**What to do:** Look for the word "label". Copy every line of the listing where it occurs.

**Records:**
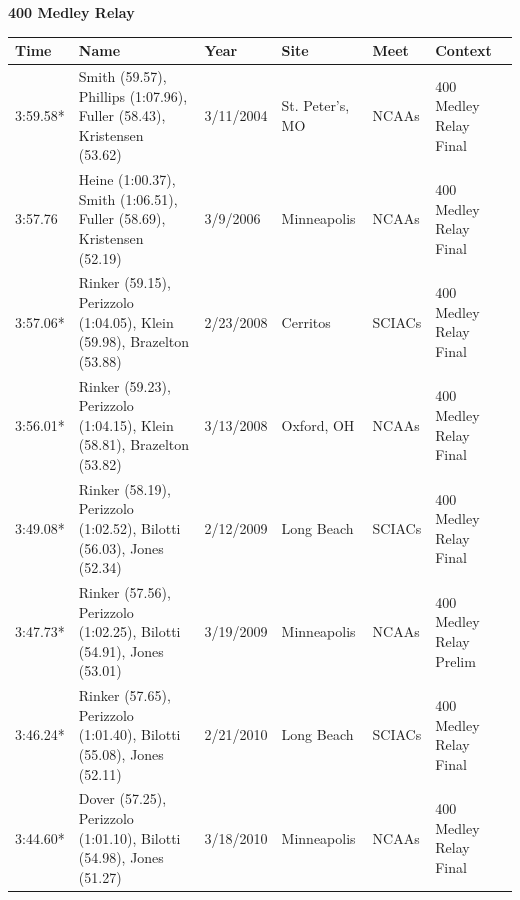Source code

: \begin{table}[H]
\centering
\begin{minipage}[t]{0.6\textwidth}
\centering
\textbf{400 Medley Relay}\\[0.1cm]
\begin{tabular}{@{}p{1.8cm}p{2.8cm}p{1.2cm}p{1.4cm}p{1.4cm}p{2.0cm}@{}}
\hline
    \textbf{Time} & \textbf{Name} & \textbf{Year} & \textbf{Site} & \textbf{Meet} & \textbf{Context} \\
\hline
    3:59.58* & Smith (59.57), Phillips (1:07.96), Fuller (58.43), Kristensen (53.62) & 3/11/2004 & St. Peter's, MO & NCAAs & 400 Medley Relay Final \\
    3:57.76 & Heine (1:00.37), Smith (1:06.51), Fuller (58.69), Kristensen (52.19) & 3/9/2006 & Minneapolis & NCAAs & 400 Medley Relay Final \\
    3:57.06* & Rinker (59.15), Perizzolo (1:04.05), Klein (59.98), Brazelton (53.88) & 2/23/2008 & Cerritos & SCIACs & 400 Medley Relay Final \\
    3:56.01* & Rinker (59.23), Perizzolo (1:04.15), Klein (58.81), Brazelton (53.82) & 3/13/2008 & Oxford, OH & NCAAs & 400 Medley Relay Final \\
    3:49.08* & Rinker (58.19), Perizzolo (1:02.52), Bilotti (56.03), Jones (52.34) & 2/12/2009 & Long Beach & SCIACs & 400 Medley Relay Final \\
    3:47.73* & Rinker (57.56), Perizzolo (1:02.25), Bilotti (54.91), Jones (53.01) & 3/19/2009 & Minneapolis & NCAAs & 400 Medley Relay Prelim \\
    3:46.24* & Rinker (57.65), Perizzolo (1:01.40), Bilotti (55.08), Jones (52.11) & 2/21/2010 & Long Beach & SCIACs & 400 Medley Relay Final \\
    3:44.60* & Dover (57.25), Perizzolo (1:01.10), Bilotti (54.98), Jones (51.27) & 3/18/2010 & Minneapolis & NCAAs & 400 Medley Relay Final \\
\hline
\end{tabular}
\end{minipage}
\end{table}


\newpage



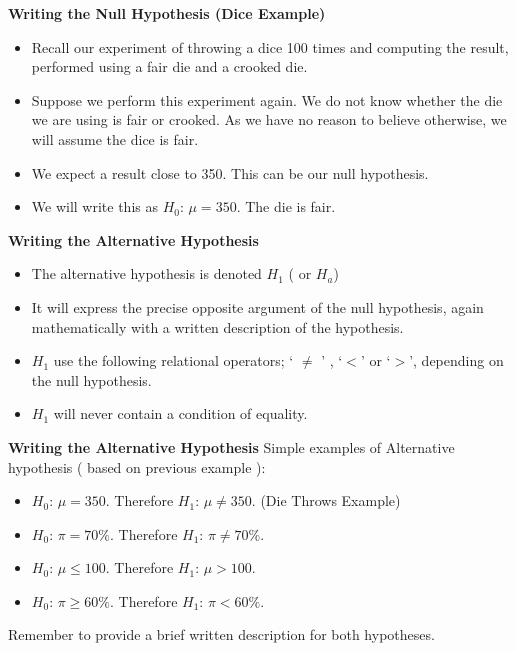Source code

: 
\noindent \textbf{Writing the Null Hypothesis (Dice Example)}

\begin{itemize}
\item Recall our experiment of throwing a dice 100 times and computing the result, performed using a fair die and a crooked die.
\item Suppose we perform this experiment again. We do not know whether the die we are using is fair or crooked. As we have no reason to believe otherwise, we will assume the dice is fair.
    \item We expect a result close to 350. This can be our null hypothesis.
\item We will write this as $H_0$:  $\mu = 350$. The die is fair.
\end{itemize}


{
\noindent \textbf{Writing the Alternative Hypothesis}
\begin{itemize}
\item The alternative hypothesis is denoted $H_1$ ( or $H_a$)
\item It will express the precise opposite argument of the null hypothesis, again mathematically with a written description of the hypothesis.
\item $H_1$ use the following relational operators; ` $\neq$ ' , `$<$' or `$>$', depending on the null hypothesis.
\item $H_1$ will never contain a condition of equality.
\end{itemize}
}
{
\noindent \textbf{Writing the Alternative Hypothesis}
Simple examples of Alternative hypothesis ( based on previous example ):
\begin{itemize}
\item $H_0$:  $\mu = 350$.  Therefore  $H_1$:  $\mu \neq 350$. (Die Throws Example)
\item $H_0$:  $\pi = 70\%$. Therefore  $H_1$:  $\pi \neq 70\%$.
\item $H_0$:  $\mu \leq 100$. Therefore  $H_1$:  $\mu > 100$.
\item $H_0$:  $\pi \geq 60\%$. Therefore  $H_1$:  $\pi < 60\%$.
\end{itemize}
Remember to provide a brief written description for both hypotheses.
}

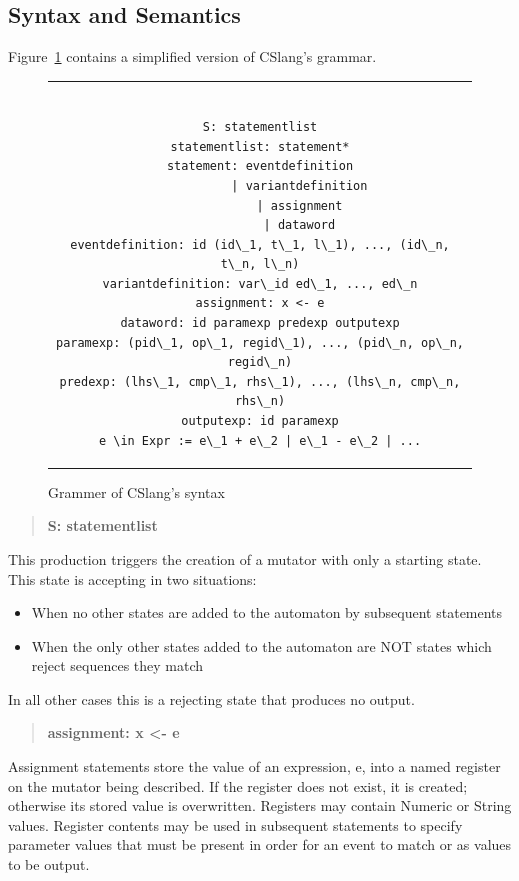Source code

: \subsection{Syntax and Semantics}
\label{sub:SyntaxAndSemantics}

Figure~\ref{lst:SyntaxGrammar} contains a simplified
version of CSlang's grammar.

\begin{figure}[H]
\centering
\begin{tabular}{c}
\begin{lstlisting}

S: statementlist
statementlist: statement*
statement: eventdefinition
           | variantdefinition
           | assignment
           | dataword
eventdefinition: id (id\_1, t\_1, l\_1), ..., (id\_n, t\_n, l\_n)
variantdefinition: var\_id ed\_1, ..., ed\_n
assignment: x <- e
dataword: id paramexp predexp outputexp
paramexp: (pid\_1, op\_1, regid\_1), ..., (pid\_n, op\_n, regid\_n)
predexp: (lhs\_1, cmp\_1, rhs\_1), ..., (lhs\_n, cmp\_n, rhs\_n)
outputexp: id paramexp
e \in Expr := e\_1 + e\_2 | e\_1 - e\_2 | ...
\end{lstlisting}
\end{tabular}
\caption{Grammer of CSlang's syntax}
\label{lst:SyntaxGrammar}
\end{figure}


\begin{quote}
\centering
\textbf{S: statementlist}
\end{quote}

This production triggers the creation of a mutator with only a starting
state.  This state is accepting in two situations:
\begin{itemize}
  \item{When no other states are added to the automaton by subsequent
    statements}
  \item{When the only other states added to the automaton are NOT states
    which reject sequences they match}
\end{itemize}
In all other cases this is a rejecting state that produces no output.

\begin{quote}
\centering
\textbf{assignment: x <- e}
\end{quote}

Assignment statements store the value of an expression, e, into a named
register on the mutator being described.
If the register does not exist,
it is created;
otherwise its stored value is overwritten.
Registers may contain Numeric or String values.  Register contents
may be used in subsequent statements to specify parameter values that must
be present in order for an event to match or as values to be output.

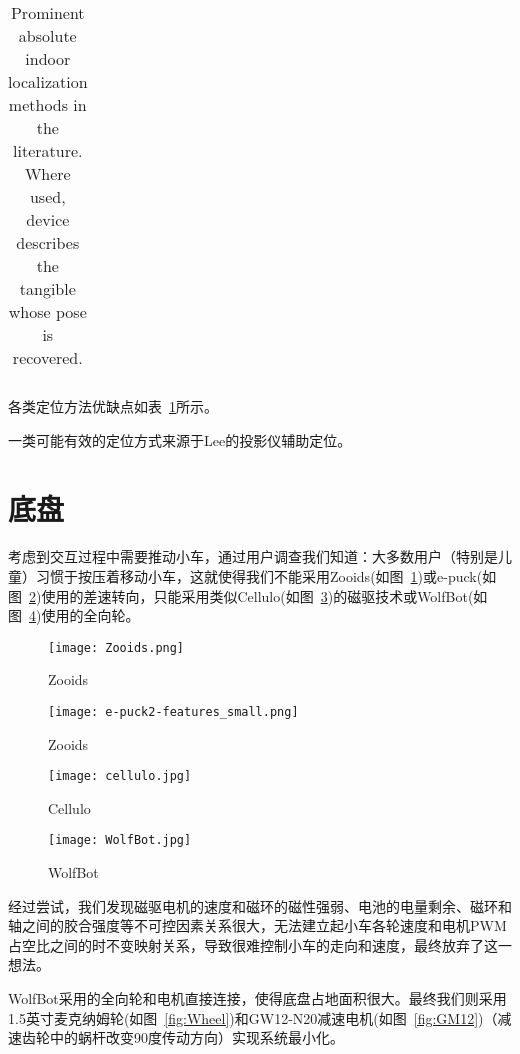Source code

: \begin{landscape}
\begin{table}[htbp]
\begin{tabular}{lllllll}
    \end{tabular}
    \caption{Prominent absolute indoor localization methods in the literature. Where used, device describes the tangible whose pose is recovered. }
    \label{tab:localization}
    \end{table}
\end{landscape}

各类定位方法优缺点\cite{ozgur2018cellulo}如表~\ref{tab:localization}所示。

一类可能有效的定位方式来源于Lee\cite{lee2005moveable}的投影仪辅助定位。


\section{底盘}
考虑到交互过程中需要推动小车，通过用户调查我们知道：大多数用户（特别是儿童）习惯于按压着移动小车，这就使得我们不能采用Zooids\cite{le2016zooids}(如图~\ref{fig:Zooids})或e-puck\cite{mondada2009puck}(如图~\ref{fig:e-puck})使用的差速转向，只能采用类似Cellulo\cite{ozgur2017cellulo}(如图~\ref{fig:Cellulo})的磁驱技术或WolfBot\cite{betthauser2014wolfbot}(如图~\ref{fig:WolfBot})使用的全向轮。

\begin{figure}[htbp]
    \centering
    \texttt{[image: Zooids.png]}
    \caption{Zooids}
    \label{fig:Zooids}
\end{figure}

\begin{figure}[htbp]
    \centering
    \texttt{[image: e-puck2-features\_small.png]}
    \caption{Zooids}
    \label{fig:e-puck}
\end{figure}

\begin{figure}[htbp]
    \centering
    \texttt{[image: cellulo.jpg]}
    \caption{Cellulo}
    \label{fig:Cellulo}
\end{figure}
  
\begin{figure}[htbp]
    \centering
    \texttt{[image: WolfBot.jpg]}
    \caption{WolfBot}
    \label{fig:WolfBot}
\end{figure}

经过尝试，我们发现磁驱电机的速度和磁环的磁性强弱、电池的电量剩余、磁环和轴之间的胶合强度等不可控因素关系很大，无法建立起小车各轮速度和电机PWM占空比之间的时不变映射关系，导致很难控制小车的走向和速度，最终放弃了这一想法。

WolfBot采用的全向轮和电机直接连接，使得底盘占地面积很大。最终我们则采用1.5英寸麦克纳姆轮(如图~\ref{fig:Wheel})和GW12-N20减速电机(如图~\ref{fig:GM12})（减速齿轮中的蜗杆改变90度传动方向）实现系统最小化。

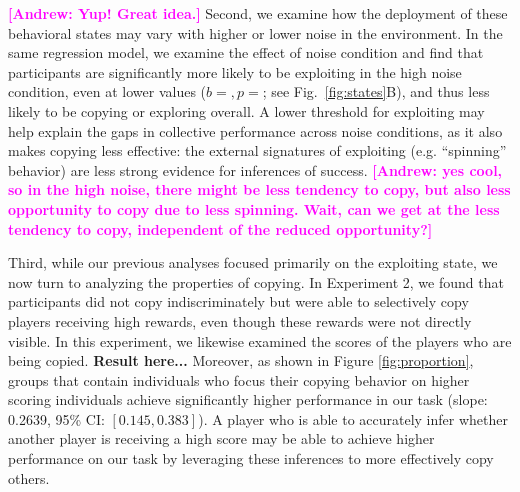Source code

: \documentclass[12pt,letterpaper]{article}
\newcommand{\andrew}[1]{\textcolor{magenta}{\bf [Andrew: #1]}}
\begin{document}


\andrew{Yup! Great idea.}
Second, we examine how the deployment of these behavioral states may vary with higher or lower noise in the environment. 
In the same regression model, we examine the effect of noise condition and find that participants are significantly more likely to be exploiting in the high noise condition, even at lower values ($b=, p=$; see Fig.~\ref{fig:states}B), and thus less likely to be copying or exploring overall.
A lower threshold for exploiting may help explain the gaps in collective performance across noise conditions, as it also makes copying less effective: the external signatures of exploiting (e.g. ``spinning'' behavior) are less strong evidence for inferences of success. \andrew{yes cool, so in the high noise, there might be less tendency to copy, but also less opportunity to copy due to less spinning.  Wait, can we get at the less tendency to copy, independent of the reduced opportunity?}

Third, while our previous analyses focused primarily on the exploiting state, we now turn to analyzing the properties of copying. 
In Experiment 2, we found that participants did not copy indiscriminately but were able to selectively copy players receiving high rewards, even though these rewards were not directly visible. 
In this experiment, we likewise examined the scores of the players who are being copied.
\textbf{Result here...}
Moreover, as shown in Figure \ref{fig:proportion}, groups that contain individuals who focus their copying behavior on higher scoring individuals achieve significantly higher performance in our task (slope: 0.2639, 95\% CI: $[0.145,  0.383]$). 
A player who is able to accurately infer whether another player is receiving a high score may be able to achieve higher performance on our task by leveraging these inferences to more effectively copy others.
\end{document}
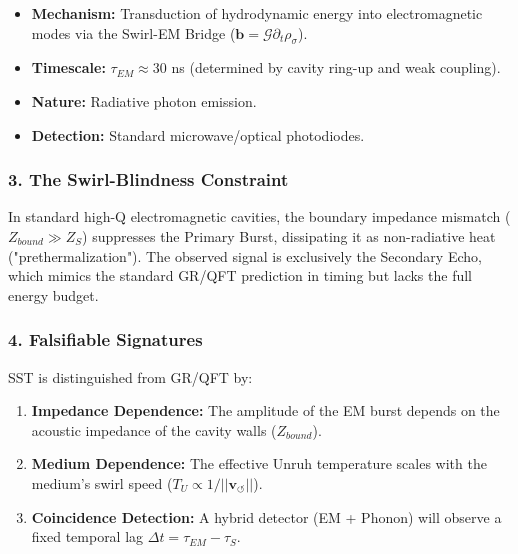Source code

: \documentclass[10pt,reprint,aps,onecolumn,nofootinbib]{revtex4-2}
\begin{document}
            \begin{itemize}
                \item \textbf{Mechanism:} Transduction of hydrodynamic energy into electromagnetic modes via the Swirl-EM Bridge ($\mathbf{b} = \mathcal{G} \partial_t \rho_{\sigma}$).


                \item \textbf{Timescale:} $\tau_{EM} \approx 30$ ns (determined by cavity ring-up and weak coupling).


                \item \textbf{Nature:} Radiative photon emission.


                \item \textbf{Detection:} Standard microwave/optical photodiodes.


            \end{itemize}


        \subsubsection*{\textbf{3. The Swirl-Blindness Constraint}}


            In standard high-Q electromagnetic cavities, the boundary impedance mismatch ($Z_{bound} \gg Z_S$) suppresses the Primary Burst, dissipating it as non-radiative heat ("prethermalization"). The observed signal is exclusively the Secondary Echo, which mimics the standard GR/QFT prediction in timing but lacks the full energy budget.



        \subsubsection*{\textbf{4. Falsifiable Signatures}}


            SST is distinguished from GR/QFT by:

            \begin{enumerate}
                \item \textbf{Impedance Dependence:} The amplitude of the EM burst depends on the acoustic impedance of the cavity walls ($Z_{bound}$).


                \item \textbf{Medium Dependence:} The effective Unruh temperature scales with the medium's swirl speed ($T_U \propto 1/||\mathbf{v}_{\circlearrowleft}||$).


                \item \textbf{Coincidence Detection:} A hybrid detector (EM + Phonon) will observe a fixed temporal lag $\Delta t = \tau_{EM} - \tau_S$.


            \end{enumerate}
\end{document}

**Task result:**
\label{sub:SyntaxAndSemantics}
\label{lst:SyntaxGrammar}
    \label{tab:localization}
    \label{fig:Zooids}
    \label{fig:e-puck}
    \label{fig:Cellulo}
    \label{fig:WolfBot}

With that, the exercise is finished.